• Problem to work on
Each record needs to be retyped exactly, though its pictures should not appear.

Dataset entries:
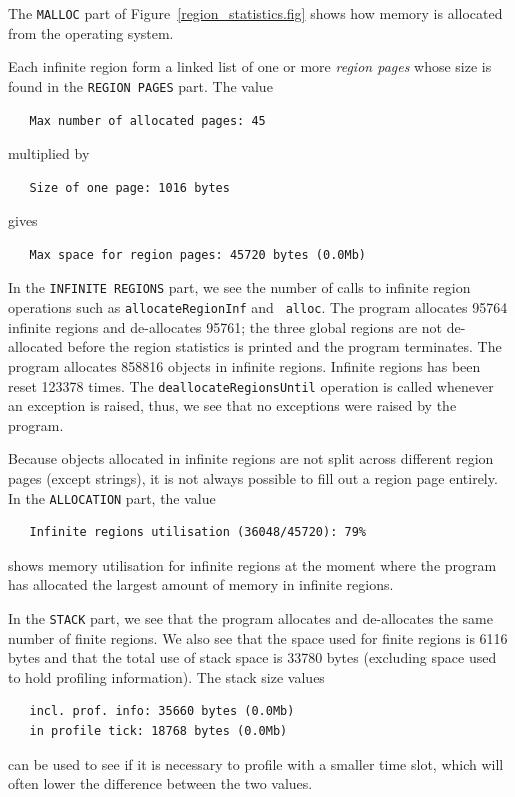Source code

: \documentclass[12pt]{book}
\begin{document}
The {\tt MALLOC} part of Figure~\ref{region_statistics.fig} shows how
memory is allocated from the operating system.

Each infinite region form a linked list of one or more
% 
{\em region pages\/} whose size is found in the {\tt REGION PAGES}
part. The value
\begin{verbatim}
   Max number of allocated pages: 45
\end{verbatim}
multiplied by
\begin{verbatim}
   Size of one page: 1016 bytes
\end{verbatim}
gives 
\begin{verbatim}
   Max space for region pages: 45720 bytes (0.0Mb)
\end{verbatim}

In the {\tt INFINITE REGIONS} part, we see the number of calls to
infinite region operations such as {\tt allocateRegionInf} and {\tt
  alloc}. The program allocates 95764 infinite regions and
de-allocates 95761; the three global regions are not de-allocated
before the region statistics is printed and the program terminates.
The program allocates 858816 objects in infinite regions. Infinite
regions has been reset 123378 times. The {\tt deallocateRegionsUntil}
operation is called whenever an exception is raised, thus, we see that
no exceptions were raised by the program.

Because objects allocated in infinite regions are not split across
different region pages (except strings), it is not always possible to
fill out a region page entirely. In the {\tt ALLOCATION} part, the value
\begin{verbatim}
   Infinite regions utilisation (36048/45720): 79%
\end{verbatim}
shows memory utilisation for infinite regions at the moment where the
program has allocated the largest amount of memory in infinite
regions.

In the {\tt STACK} part, we see that the program allocates and
de-allocates the same number of finite regions. We also see that the
space used for finite regions is 6116 bytes and that the total use of
stack space is 33780 bytes (excluding space used to hold profiling
information). The stack size values
\begin{verbatim}
   incl. prof. info: 35660 bytes (0.0Mb)
   in profile tick: 18768 bytes (0.0Mb)
\end{verbatim}
can be used to see if it is necessary to profile with a smaller time
slot, which will often lower the difference between the two values.
\end{document}
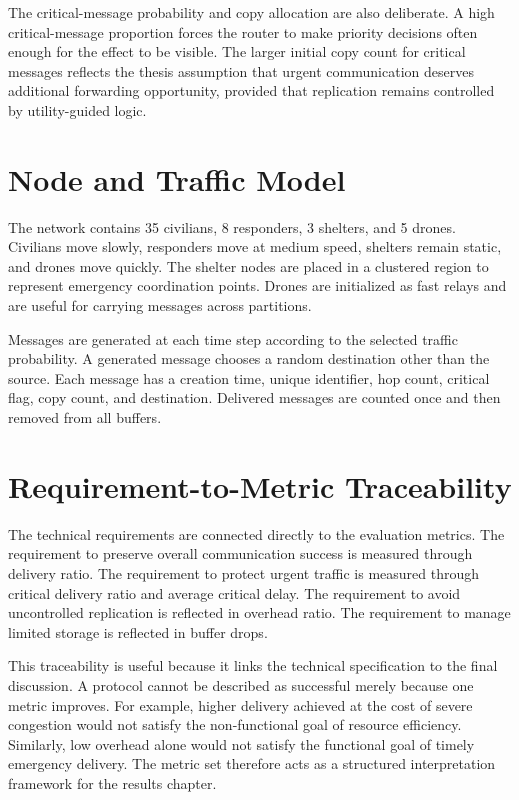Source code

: The critical-message probability and copy allocation are also deliberate. A high critical-message proportion forces the router to make priority decisions often enough for the effect to be visible. The larger initial copy count for critical messages reflects the thesis assumption that urgent communication deserves additional forwarding opportunity, provided that replication remains controlled by utility-guided logic.

\section{Node and Traffic Model}
The network contains 35 civilians, 8 responders, 3 shelters, and 5 drones. Civilians move slowly, responders move at medium speed, shelters remain static, and drones move quickly. The shelter nodes are placed in a clustered region to represent emergency coordination points. Drones are initialized as fast relays and are useful for carrying messages across partitions.

Messages are generated at each time step according to the selected traffic probability. A generated message chooses a random destination other than the source. Each message has a creation time, unique identifier, hop count, critical flag, copy count, and destination. Delivered messages are counted once and then removed from all buffers.

\section{Requirement-to-Metric Traceability}
The technical requirements are connected directly to the evaluation metrics. The requirement to preserve overall communication success is measured through delivery ratio. The requirement to protect urgent traffic is measured through critical delivery ratio and average critical delay. The requirement to avoid uncontrolled replication is reflected in overhead ratio. The requirement to manage limited storage is reflected in buffer drops.

This traceability is useful because it links the technical specification to the final discussion. A protocol cannot be described as successful merely because one metric improves. For example, higher delivery achieved at the cost of severe congestion would not satisfy the non-functional goal of resource efficiency. Similarly, low overhead alone would not satisfy the functional goal of timely emergency delivery. The metric set therefore acts as a structured interpretation framework for the results chapter.

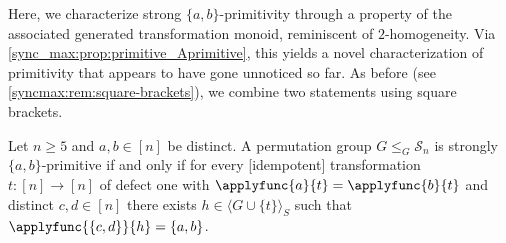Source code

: 
Here, we characterize strong $\{a,b\}$-primitivity through a property of the associated generated transformation monoid, reminiscent of $2$-homogeneity.  
Via \cref{sync_max:prop:primitive_Aprimitive}, this yields a novel characterization of primitivity that appears to have gone unnoticed so far.  
As before (see \cref{syncmax:rem:square-brackets}), we combine two statements using square brackets.

 \begin{theorem}
 \label{sync_max:thm:2-hom}
 	Let $n \ge 5$ and $a,b \in [n]$ be distinct.
 	A permutation group $G \le_G \mathcal S_n$
 	is strongly $\{a,b\}$-primitive 
 	if and only if for every [idempotent]
    transformation $t \colon [n] \to [n]$
    of defect one with $\applyfunc{a}{t} = \applyfunc{b}{t}$
    and distinct $c,d \in [n]$
    there exists $h \in \langle G \cup \{t\} \rangle_S$
    such that $\applyfunc{\{c,d\}}{h} = \{a,b\}$. 
 \end{theorem}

• Completed task
Source code

: \documentclass[12pt]{book}
\begin{document}
The {\tt MALLOC} part of Figure~\ref{region_statistics.fig} shows how
memory is allocated from the operating system.

Each infinite region form a linked list of one or more
% 
{\em region pages\/} whose size is found in the {\tt REGION PAGES}
part. The value
\begin{verbatim}
   Max number of allocated pages: 45
\end{verbatim}
multiplied by
\begin{verbatim}
   Size of one page: 1016 bytes
\end{verbatim}
gives 
\begin{verbatim}
   Max space for region pages: 45720 bytes (0.0Mb)
\end{verbatim}

In the {\tt INFINITE REGIONS} part, we see the number of calls to
infinite region operations such as {\tt allocateRegionInf} and {\tt
  alloc}. The program allocates 95764 infinite regions and
de-allocates 95761; the three global regions are not de-allocated
before the region statistics is printed and the program terminates.
The program allocates 858816 objects in infinite regions. Infinite
regions has been reset 123378 times. The {\tt deallocateRegionsUntil}
operation is called whenever an exception is raised, thus, we see that
no exceptions were raised by the program.

Because objects allocated in infinite regions are not split across
different region pages (except strings), it is not always possible to
fill out a region page entirely. In the {\tt ALLOCATION} part, the value
\begin{verbatim}
   Infinite regions utilisation (36048/45720): 79%
\end{verbatim}
shows memory utilisation for infinite regions at the moment where the
program has allocated the largest amount of memory in infinite
regions.

In the {\tt STACK} part, we see that the program allocates and
de-allocates the same number of finite regions. We also see that the
space used for finite regions is 6116 bytes and that the total use of
stack space is 33780 bytes (excluding space used to hold profiling
information). The stack size values
\begin{verbatim}
   incl. prof. info: 35660 bytes (0.0Mb)
   in profile tick: 18768 bytes (0.0Mb)
\end{verbatim}
can be used to see if it is necessary to profile with a smaller time
slot, which will often lower the difference between the two values.
\end{document}
Source code

: The critical-message probability and copy allocation are also deliberate. A high critical-message proportion forces the router to make priority decisions often enough for the effect to be visible. The larger initial copy count for critical messages reflects the thesis assumption that urgent communication deserves additional forwarding opportunity, provided that replication remains controlled by utility-guided logic.

\section{Node and Traffic Model}
The network contains 35 civilians, 8 responders, 3 shelters, and 5 drones. Civilians move slowly, responders move at medium speed, shelters remain static, and drones move quickly. The shelter nodes are placed in a clustered region to represent emergency coordination points. Drones are initialized as fast relays and are useful for carrying messages across partitions.

Messages are generated at each time step according to the selected traffic probability. A generated message chooses a random destination other than the source. Each message has a creation time, unique identifier, hop count, critical flag, copy count, and destination. Delivered messages are counted once and then removed from all buffers.

\section{Requirement-to-Metric Traceability}
The technical requirements are connected directly to the evaluation metrics. The requirement to preserve overall communication success is measured through delivery ratio. The requirement to protect urgent traffic is measured through critical delivery ratio and average critical delay. The requirement to avoid uncontrolled replication is reflected in overhead ratio. The requirement to manage limited storage is reflected in buffer drops.

This traceability is useful because it links the technical specification to the final discussion. A protocol cannot be described as successful merely because one metric improves. For example, higher delivery achieved at the cost of severe congestion would not satisfy the non-functional goal of resource efficiency. Similarly, low overhead alone would not satisfy the functional goal of timely emergency delivery. The metric set therefore acts as a structured interpretation framework for the results chapter.

Source code

: 
Here, we characterize strong $\{a,b\}$-primitivity through a property of the associated generated transformation monoid, reminiscent of $2$-homogeneity.  
Via \cref{sync_max:prop:primitive_Aprimitive}, this yields a novel characterization of primitivity that appears to have gone unnoticed so far.  
As before (see \cref{syncmax:rem:square-brackets}), we combine two statements using square brackets.

 \begin{theorem}
 \label{sync_max:thm:2-hom}
 	Let $n \ge 5$ and $a,b \in [n]$ be distinct.
 	A permutation group $G \le_G \mathcal S_n$
 	is strongly $\{a,b\}$-primitive 
 	if and only if for every [idempotent]
    transformation $t \colon [n] \to [n]$
    of defect one with $\applyfunc{a}{t} = \applyfunc{b}{t}$
    and distinct $c,d \in [n]$
    there exists $h \in \langle G \cup \{t\} \rangle_S$
    such that $\applyfunc{\{c,d\}}{h} = \{a,b\}$. 
 \end{theorem}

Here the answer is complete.